━━━ Source material

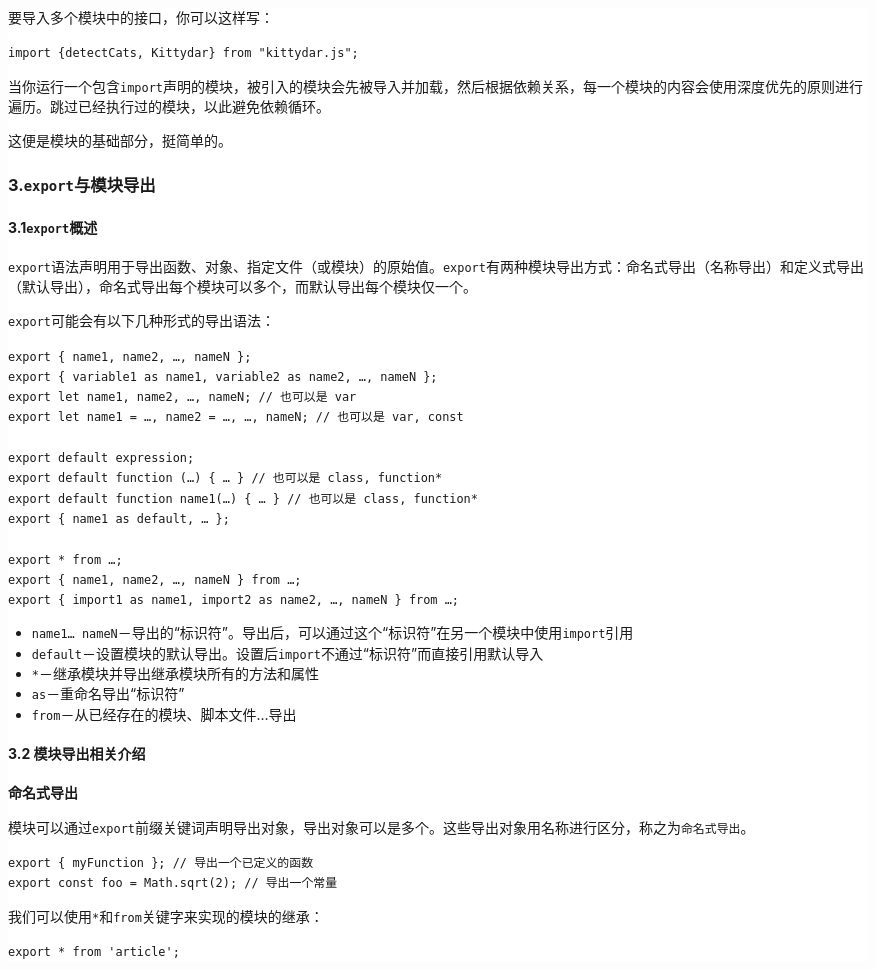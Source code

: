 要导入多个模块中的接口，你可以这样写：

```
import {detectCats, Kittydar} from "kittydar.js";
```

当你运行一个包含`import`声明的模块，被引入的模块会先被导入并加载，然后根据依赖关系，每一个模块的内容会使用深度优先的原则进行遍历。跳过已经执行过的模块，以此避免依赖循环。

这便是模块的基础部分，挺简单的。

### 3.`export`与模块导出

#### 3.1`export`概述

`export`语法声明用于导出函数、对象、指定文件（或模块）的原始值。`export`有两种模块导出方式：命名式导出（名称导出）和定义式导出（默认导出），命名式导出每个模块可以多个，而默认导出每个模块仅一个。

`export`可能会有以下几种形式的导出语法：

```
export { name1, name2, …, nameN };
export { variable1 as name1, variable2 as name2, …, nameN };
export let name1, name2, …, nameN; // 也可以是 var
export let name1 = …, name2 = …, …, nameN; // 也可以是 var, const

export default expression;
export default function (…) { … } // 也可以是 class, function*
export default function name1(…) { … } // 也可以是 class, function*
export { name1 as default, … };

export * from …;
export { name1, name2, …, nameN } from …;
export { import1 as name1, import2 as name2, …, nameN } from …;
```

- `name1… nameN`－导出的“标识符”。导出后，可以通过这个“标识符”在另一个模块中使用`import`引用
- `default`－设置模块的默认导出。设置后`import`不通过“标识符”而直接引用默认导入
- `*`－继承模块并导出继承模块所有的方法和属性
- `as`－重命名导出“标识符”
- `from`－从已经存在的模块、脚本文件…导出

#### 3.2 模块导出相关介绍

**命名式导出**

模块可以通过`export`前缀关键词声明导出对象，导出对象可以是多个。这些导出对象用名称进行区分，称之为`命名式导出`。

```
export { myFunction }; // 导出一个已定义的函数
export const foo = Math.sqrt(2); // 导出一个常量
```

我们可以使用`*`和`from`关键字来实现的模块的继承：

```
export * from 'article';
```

━━━━━━

▶ What you should do:
If a line in the entries includes the word "const", copy that line out.

▶ Your response:
export let name1 = …, name2 = …, …, nameN; // 也可以是 var, const
export const foo = Math.sqrt(2); // 导出一个常量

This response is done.